Dr. Dayan Goodenowe to present colorectal cancer associated GTAs study results

Dr. Dayan Goodenowe will present the results of Prodrome Sciences’ Japanese population distribution study of colorectal cancer associated gastrointestinal tract acids (GTAs) at the 59th Annual Scientific Meeting of Japan Society of Ningen Dock International on August 30, 2018, in Niigata, Japan.

Using Dr. Goodenowe’s patented high-resolution/accurate-mass technology, it was previously discovered that blood levels of certain ultra-long-chain fatty acids, called GTAs, are low in persons diagnosed with colorectal cancer. Over 90% of persons with colorectal cancer have low levels of GTAs in their blood. Low levels of GTAs in blood is a validated risk factor for colorectal cancer.

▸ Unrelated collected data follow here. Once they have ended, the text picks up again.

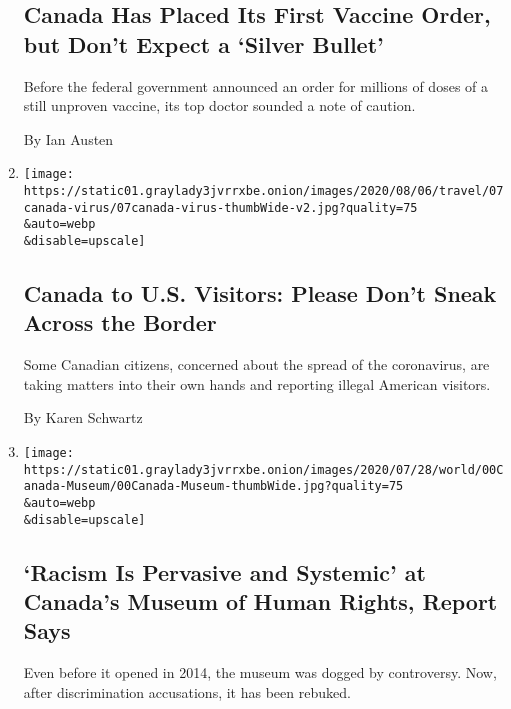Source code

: \begin{enumerate}
  \hypertarget{canada-has-placed-its-first-vaccine-order-but-dont-expect-a-silver-bullet}{%
  \subsection{Canada Has Placed Its First Vaccine Order, but Don't
  Expect a `Silver
  Bullet'}\label{canada-has-placed-its-first-vaccine-order-but-dont-expect-a-silver-bullet}}

  Before the federal government announced an order for millions of doses
  of a still unproven vaccine, its top doctor sounded a note of caution.

  By Ian Austen
\item
  \href{/2020/08/07/travel/Canada-border-crossings-coronavirus.html}{}

  \texttt{[image: https://static01.graylady3jvrrxbe.onion/images/2020/08/06/travel/07canada-virus/07canada-virus-thumbWide-v2.jpg?quality=75\\\&auto=webp\\\&disable=upscale]}

  \hypertarget{canada-to-us-visitors-please-dont-sneak-across-the-border}{%
  \subsection{Canada to U.S. Visitors: Please Don't Sneak Across the
  Border}\label{canada-to-us-visitors-please-dont-sneak-across-the-border}}

  Some Canadian citizens, concerned about the spread of the coronavirus,
  are taking matters into their own hands and reporting illegal American
  visitors.

  By Karen Schwartz
\item
  \href{/2020/08/06/world/canada/museum-of-human-rights-discrimination.html}{}

  \texttt{[image: https://static01.graylady3jvrrxbe.onion/images/2020/07/28/world/00Canada-Museum/00Canada-Museum-thumbWide.jpg?quality=75\\\&auto=webp\\\&disable=upscale]}

  \hypertarget{racism-is-pervasive-and-systemic-at-canadas-museum-of-human-rights-report-says}{%
  \subsection{`Racism Is Pervasive and Systemic' at Canada's Museum of
  Human Rights, Report
  Says}\label{racism-is-pervasive-and-systemic-at-canadas-museum-of-human-rights-report-says}}

  Even before it opened in 2014, the museum was dogged by controversy.
  Now, after discrimination accusations, it has been rebuked.


\end{enumerate}
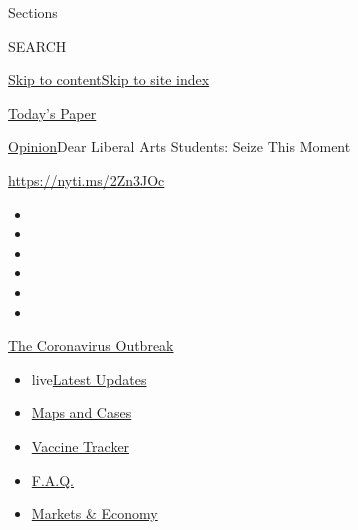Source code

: Sections

SEARCH

\protect\hyperlink{site-content}{Skip to
content}\protect\hyperlink{site-index}{Skip to site index}

\href{https://myaccount.nytimes.com/auth/login?response_type=cookie\&client_id=vi}{}

\href{https://www.nytimes.com/section/todayspaper}{Today's Paper}

\href{/section/opinion}{Opinion}\textbar{}Dear Liberal Arts Students:
Seize This Moment

\href{https://nyti.ms/2Zn3JOc}{https://nyti.ms/2Zn3JOc}

\begin{itemize}
\item
\item
\item
\item
\item
\item
\end{itemize}

\href{https://www.nytimes.com/news-event/coronavirus?action=click\&pgtype=Article\&state=default\&region=TOP_BANNER\&context=storylines_menu}{The
Coronavirus Outbreak}

\begin{itemize}
\tightlist
\item
  live\href{https://www.nytimes.com/2020/08/08/world/coronavirus-updates.html?action=click\&pgtype=Article\&state=default\&region=TOP_BANNER\&context=storylines_menu}{Latest
  Updates}
\item
  \href{https://www.nytimes.com/interactive/2020/us/coronavirus-us-cases.html?action=click\&pgtype=Article\&state=default\&region=TOP_BANNER\&context=storylines_menu}{Maps
  and Cases}
\item
  \href{https://www.nytimes.com/interactive/2020/science/coronavirus-vaccine-tracker.html?action=click\&pgtype=Article\&state=default\&region=TOP_BANNER\&context=storylines_menu}{Vaccine
  Tracker}
\item
  \href{https://www.nytimes.com/interactive/2020/world/coronavirus-tips-advice.html?action=click\&pgtype=Article\&state=default\&region=TOP_BANNER\&context=storylines_menu}{F.A.Q.}
\item
  \href{https://www.nytimes.com/live/2020/08/07/business/stock-market-today-coronavirus?action=click\&pgtype=Article\&state=default\&region=TOP_BANNER\&context=storylines_menu}{Markets
  \& Economy}
\end{itemize}

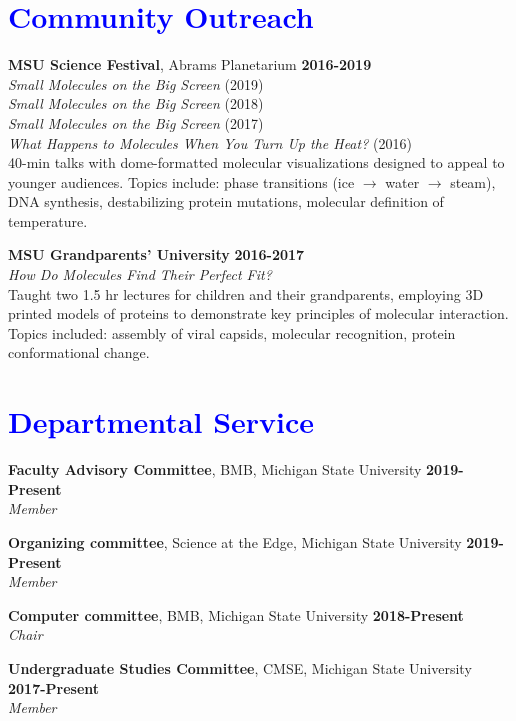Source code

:\documentclass[margin,line]{res}
\begin{document}
\begin{resume}
\section{\sc \textcolor{blue}{Community Outreach}}
        {\bf MSU Science Festival}, Abrams Planetarium \hfill {\bf 2016-2019} \\
        \emph{Small Molecules on the Big Screen} (2019)\\
        \emph{Small Molecules on the Big Screen} (2018)\\
        \emph{Small Molecules on the Big Screen} (2017)\\
        \emph{What Happens to Molecules When You Turn Up the Heat?} (2016)\\
        40-min talks with dome-formatted molecular visualizations designed to appeal to younger audiences.  Topics include: phase transitions (ice $\rightarrow$ water $\rightarrow$ steam), DNA synthesis, destabilizing protein mutations, molecular definition of temperature.

        {\bf MSU Grandparents' University} \hfill {\bf 2016-2017} \\
        \emph{How Do Molecules Find Their Perfect Fit?}\\
        Taught two 1.5 hr lectures for children and their grandparents, employing 3D printed models of proteins to demonstrate key principles of molecular interaction.  Topics included: assembly of viral capsids, molecular recognition, protein conformational change.

\section{\sc \textcolor{blue}{ Departmental Service}}
        
        {\bf Faculty Advisory Committee}, BMB, Michigan State University \hfill {\bf 2019-Present}\\
        {\emph {Member}}

        {\bf Organizing committee}, Science at the Edge, Michigan State University \hfill {\bf 2019-Present}\\
        {\emph {Member}}

        {\bf Computer committee}, BMB, Michigan State University \hfill {\bf 2018-Present}\\
        {\emph {Chair}}

        {\bf Undergraduate Studies Committee}, CMSE, Michigan State University \hfill {\bf 2017-Present}\\
        {\emph {Member}}


\end{resume}
\end{document}
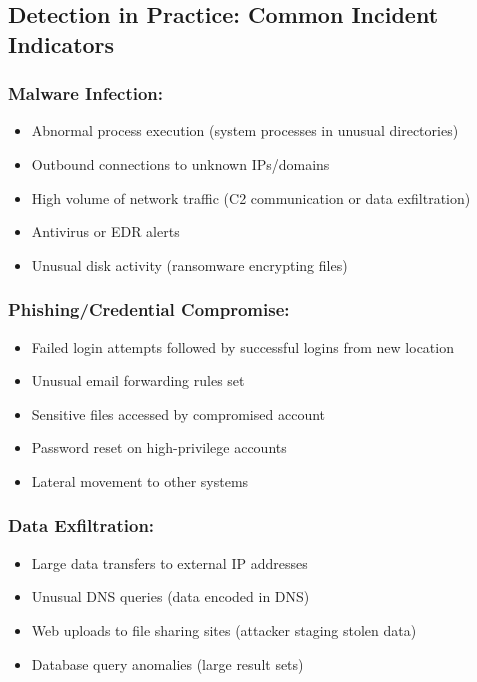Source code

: \documentclass[10pt]{article}
\begin{document}
\subsection*{Detection in Practice: Common Incident Indicators}
\subsubsection*{Malware Infection:}
\begin{itemize}
  \item Abnormal process execution (system processes in unusual directories)
  \item Outbound connections to unknown IPs/domains
  \item High volume of network traffic (C2 communication or data exfiltration)
  \item Antivirus or EDR alerts
  \item Unusual disk activity (ransomware encrypting files)
\end{itemize}

\subsubsection*{Phishing/Credential Compromise:}
\begin{itemize}
  \item Failed login attempts followed by successful logins from new location
  \item Unusual email forwarding rules set
  \item Sensitive files accessed by compromised account
  \item Password reset on high-privilege accounts
  \item Lateral movement to other systems
\end{itemize}

\subsubsection*{Data Exfiltration:}
\begin{itemize}
  \item Large data transfers to external IP addresses
  \item Unusual DNS queries (data encoded in DNS)
  \item Web uploads to file sharing sites (attacker staging stolen data)
  \item Database query anomalies (large result sets)
\end{itemize}
\end{document}
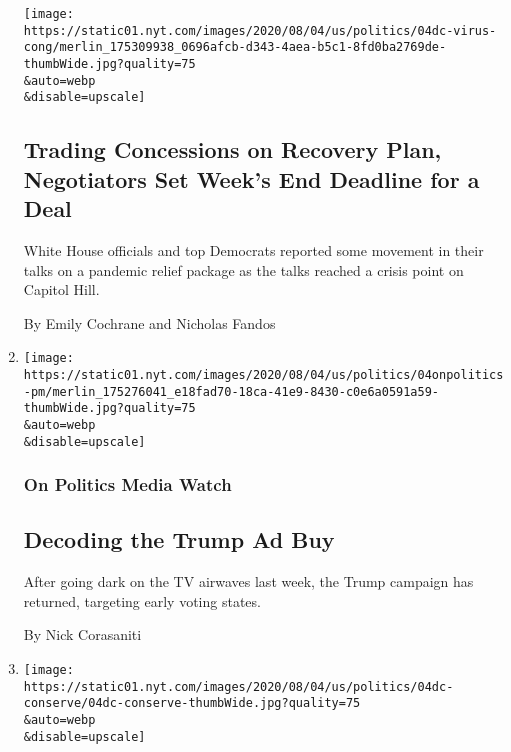 \begin{enumerate}
  \texttt{[image: https://static01.nyt.com/images/2020/08/04/us/politics/04dc-virus-cong/merlin\_175309938\_0696afcb-d343-4aea-b5c1-8fd0ba2769de-thumbWide.jpg?quality=75\\\&auto=webp\\\&disable=upscale]}

  \hypertarget{trading-concessions-on-recovery-plan-negotiators-set-weeks-end-deadline-for-a-deal}{%
  \subsection{Trading Concessions on Recovery Plan, Negotiators Set
  Week's End Deadline for a
  Deal}\label{trading-concessions-on-recovery-plan-negotiators-set-weeks-end-deadline-for-a-deal}}

  White House officials and top Democrats reported some movement in
  their talks on a pandemic relief package as the talks reached a crisis
  point on Capitol Hill.

  By Emily Cochrane and Nicholas Fandos
\item
  \href{/2020/08/04/us/politics/decoding-the-trump-ad-buy.html}{}

  \texttt{[image: https://static01.nyt.com/images/2020/08/04/us/politics/04onpolitics-pm/merlin\_175276041\_e18fad70-18ca-41e9-8430-c0e6a0591a59-thumbWide.jpg?quality=75\\\&auto=webp\\\&disable=upscale]}

  \hypertarget{on-politics-media-watch}{%
  \subsubsection{On Politics Media
  Watch}\label{on-politics-media-watch}}

  \hypertarget{decoding-the-trump-ad-buy}{%
  \subsection{Decoding the Trump Ad
  Buy}\label{decoding-the-trump-ad-buy}}

  After going dark on the TV airwaves last week, the Trump campaign has
  returned, targeting early voting states.

  By Nick Corasaniti
\item
  \href{/2020/08/04/us/politics/trump-land-conservation-bill.html}{}

  \texttt{[image: https://static01.nyt.com/images/2020/08/04/us/politics/04dc-conserve/04dc-conserve-thumbWide.jpg?quality=75\\\&auto=webp\\\&disable=upscale]}

  \hypertarget{trump-signs-landmark-land-conservation-bill}{%
}
\end{enumerate}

When the first GTA discoveries were made, it was not technologically feasible to commercialize the original multi-analyte, high-resolution/accurate-mass platform for routine applications. Because of the technological limitations, a single-analyte GTA test (GTA-446) was developed to represent the entire family of over 20 colorectal cancer associated GTAs. Prodrome Sciences has now overcome previous technological limitations with a new, commercial, high-resolution/accurate-mass technology platform. Prodrome Sciences’ new platform simultaneously measures multiple colorectal cancer associated GTAs in less than 2 minutes.

Prodrome Sciences’ new technology platform was used to evaluate the single-analyte GTA-446 as a representative of the entire family of GTAs. Blood levels of 18 GTAs with the strongest colorectal cancer associations (including GTA-446) were quantitated in over 3000 average risk Japanese persons aged 35-96. The results of the study indicate that using the single-analyte GTA-446 measurement to represent the entire family of colorectal cancer associated GTAs resulted in a significant number of false positive and false negative GTA-deficiency determinations. These false positive and false negative results were due to natural, individual, biological variability amongst the GTAs and not due to analytical variability. The results clearly indicate that a multi-analyte GTA test, as demonstrated in the original publications, is required to obtain an accurate determination of overall blood GTA levels associated with colorectal cancer. Detailed results will be presented at the conference.